Esta ley moral impersonal del karma regula todo lo existente. En este proceso, la vida en todos los planos de existencia posee la característica de ser impermanente. ¿Qué quiere decir esto? La vida de todos los seres vivientes, en cualquiera que sea el plano de existencia en el que se desarrolle, se encuentra sujeta a condiciones que le son inherentes a todos por igual: nacimiento, decaimiento, vejez y muerte. Aun en aquellos planos de existencia donde la vida es más dilatada, la vida no es eterna.
En esa esfera condicionada todo lo que surge, luego de su tiempo llega a su declinación, para continuar en un nuevo surgir y un nuevo declinar, y así sucesivamente. Esa ley moral impersonal, la ley del karma, rige la relación existente entre causa y efecto. Se hace necesario entender este proceso desde una óptica del tiempo mucho más amplia que el mero paso cronológico de una vida. En esta esfera condicionada todos los modos de existencia son imperfectos, inestables, incapaces de ofrecer felicidad duradera. Y el sufrimiento constituye una constante, un misterio sin resolver.
Esta realidad parecería llevarnos a un escepticismo cruel y total. Sin embargo, la sabiduría búdica manifiesta la existencia de un plano de existencia de perfecta armonía, de libertad espiritual completa, que ya desde este mundo imperfecto es posible ser comprendido. Un estado de felicidad absoluta el cual se logra mediante la erradicación de la ignorancia, la ira y el deseo desmedido. El Noble Óctuple Camino desde su primer escalón hasta el logro de Nirvana Nibbana (p) Nirvana (s) constituye la vía práctica conducente a la erradicación del sufrimiento; y es la base del sustento de toda la filosofía y práctica budista. Cruzar hacia la otra orilla es la metáfora que implica dejar la ilusión de ser para descubrir el sentido profundo de ser. Buda decía que existen innumerables caminos que lleven al hombre a su liberación. Él sólo mostraba el que había conocido.
Ese camino permanece oculto a los ojos del hombre común que transita sumergido en la vorágine del mundo, y para el cual el Nirvana no sólo será inaccesible sino que además será desconocido e incomprensible. De tanto en tanto, algún hombre, mediante el despertar de su inteligencia penetrante y el esfuerzo sostenido a través de innumerables vidas, logra encontrar ese camino perdido conducente a la liberación.

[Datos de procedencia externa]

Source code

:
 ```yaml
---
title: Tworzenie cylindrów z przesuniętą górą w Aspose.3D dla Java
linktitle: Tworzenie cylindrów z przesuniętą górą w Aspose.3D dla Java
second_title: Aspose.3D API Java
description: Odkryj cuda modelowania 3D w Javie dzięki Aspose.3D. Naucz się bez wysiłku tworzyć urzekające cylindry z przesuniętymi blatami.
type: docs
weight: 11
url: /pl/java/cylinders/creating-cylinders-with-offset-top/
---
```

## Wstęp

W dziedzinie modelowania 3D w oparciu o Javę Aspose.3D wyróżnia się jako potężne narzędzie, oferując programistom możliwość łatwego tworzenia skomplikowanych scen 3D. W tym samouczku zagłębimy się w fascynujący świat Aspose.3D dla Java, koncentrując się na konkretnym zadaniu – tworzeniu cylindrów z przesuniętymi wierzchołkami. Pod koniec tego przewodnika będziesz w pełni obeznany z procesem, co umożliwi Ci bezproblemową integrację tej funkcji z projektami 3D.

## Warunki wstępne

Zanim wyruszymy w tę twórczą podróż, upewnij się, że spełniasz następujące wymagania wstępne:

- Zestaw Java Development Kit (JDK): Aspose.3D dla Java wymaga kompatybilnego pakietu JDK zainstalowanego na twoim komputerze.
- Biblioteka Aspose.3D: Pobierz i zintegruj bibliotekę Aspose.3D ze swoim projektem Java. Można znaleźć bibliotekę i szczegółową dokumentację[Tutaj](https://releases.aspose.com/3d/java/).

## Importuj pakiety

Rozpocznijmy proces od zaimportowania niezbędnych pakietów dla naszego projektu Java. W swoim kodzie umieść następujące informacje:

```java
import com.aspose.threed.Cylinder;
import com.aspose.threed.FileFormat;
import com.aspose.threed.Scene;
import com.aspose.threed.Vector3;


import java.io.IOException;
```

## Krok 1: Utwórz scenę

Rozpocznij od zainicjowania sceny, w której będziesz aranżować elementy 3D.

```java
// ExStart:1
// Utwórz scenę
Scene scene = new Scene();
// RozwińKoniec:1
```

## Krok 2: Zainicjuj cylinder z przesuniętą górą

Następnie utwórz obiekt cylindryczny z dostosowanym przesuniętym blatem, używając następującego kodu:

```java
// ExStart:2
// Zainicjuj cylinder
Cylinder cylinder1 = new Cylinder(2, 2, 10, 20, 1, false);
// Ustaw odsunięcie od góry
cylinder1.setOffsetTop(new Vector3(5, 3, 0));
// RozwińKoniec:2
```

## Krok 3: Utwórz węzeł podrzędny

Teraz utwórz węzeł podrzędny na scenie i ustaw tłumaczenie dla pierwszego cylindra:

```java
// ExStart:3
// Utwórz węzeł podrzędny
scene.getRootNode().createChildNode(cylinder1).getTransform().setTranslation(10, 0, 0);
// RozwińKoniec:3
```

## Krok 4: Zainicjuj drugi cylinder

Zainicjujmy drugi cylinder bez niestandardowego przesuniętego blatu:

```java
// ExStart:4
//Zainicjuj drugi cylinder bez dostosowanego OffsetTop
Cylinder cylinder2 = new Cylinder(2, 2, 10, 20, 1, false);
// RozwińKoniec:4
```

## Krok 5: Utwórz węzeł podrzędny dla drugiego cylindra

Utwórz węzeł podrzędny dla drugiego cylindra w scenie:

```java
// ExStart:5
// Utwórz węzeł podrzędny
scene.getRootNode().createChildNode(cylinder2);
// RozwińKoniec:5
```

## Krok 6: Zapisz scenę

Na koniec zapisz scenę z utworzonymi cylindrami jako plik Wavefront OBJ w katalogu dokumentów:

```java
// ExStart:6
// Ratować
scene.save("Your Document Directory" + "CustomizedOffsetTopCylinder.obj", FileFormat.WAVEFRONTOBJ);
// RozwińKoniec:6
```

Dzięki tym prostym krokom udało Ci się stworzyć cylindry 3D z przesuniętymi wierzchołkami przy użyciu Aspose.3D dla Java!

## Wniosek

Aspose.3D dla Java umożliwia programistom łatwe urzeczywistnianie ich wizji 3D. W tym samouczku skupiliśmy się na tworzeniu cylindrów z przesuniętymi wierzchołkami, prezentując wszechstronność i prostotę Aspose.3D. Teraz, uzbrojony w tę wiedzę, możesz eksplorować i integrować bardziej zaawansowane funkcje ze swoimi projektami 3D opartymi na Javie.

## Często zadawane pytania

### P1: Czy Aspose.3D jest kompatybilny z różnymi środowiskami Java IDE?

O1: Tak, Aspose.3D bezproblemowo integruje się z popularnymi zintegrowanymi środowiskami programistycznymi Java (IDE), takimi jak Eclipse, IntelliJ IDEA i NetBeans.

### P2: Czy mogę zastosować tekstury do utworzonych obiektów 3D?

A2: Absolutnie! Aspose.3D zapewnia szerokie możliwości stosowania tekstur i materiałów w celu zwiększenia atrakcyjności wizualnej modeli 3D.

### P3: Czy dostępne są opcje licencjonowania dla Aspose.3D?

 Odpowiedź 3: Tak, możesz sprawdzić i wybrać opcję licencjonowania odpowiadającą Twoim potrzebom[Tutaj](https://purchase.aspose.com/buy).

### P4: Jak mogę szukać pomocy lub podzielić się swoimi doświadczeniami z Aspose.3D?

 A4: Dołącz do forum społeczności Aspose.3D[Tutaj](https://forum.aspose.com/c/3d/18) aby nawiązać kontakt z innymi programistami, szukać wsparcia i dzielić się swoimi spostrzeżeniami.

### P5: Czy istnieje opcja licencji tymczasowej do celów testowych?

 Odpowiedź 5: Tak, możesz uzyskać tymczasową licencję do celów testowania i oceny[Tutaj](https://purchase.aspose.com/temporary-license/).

Lo sigue hasta el final. Comprende la realidad acerca del mundo. Transmite esta verdad a otros. Muestra ese camino.
Así, un Buda además de ser un Iluminado, es esencialmente un Iluminador, un Maestro del Mundo. No sólo ilumina la mente de los hombres con la visión de su profunda sabiduría, sino que además conduce a la emancipación del ser descorriendo el velo de su ignorancia y mostrando el camino perdido de la libertad que conlleva hacia el Nirvana.
Aquel que se inicia en el camino, tal vez, necesita un período inmensamente largo de tiempo, que abarcará incalculables etapas. Se va redescubriendo a sí mismo a través de acciones altruistas, de un gran esfuerzo meditativo para mantenerse en la enseñanza elegida, mediante la perseverancia puesta de manifiesto ante las adversidades, en el paulatino desarrollo de una sabiduría espiritual que le permite la visión profunda de la realidad. Y la amplitud más elevada de las cualidades espirituales y morales: generosidad, conducta moral, desapego, sabiduría, energía, paciencia, sinceridad, determinación, compasión o amor benevolente, ecuanimidad. Lograr que esas virtudes alcancen la cúspide de la perfección y se combinen en total armonía constituye la culminación del ideal de un iniciado.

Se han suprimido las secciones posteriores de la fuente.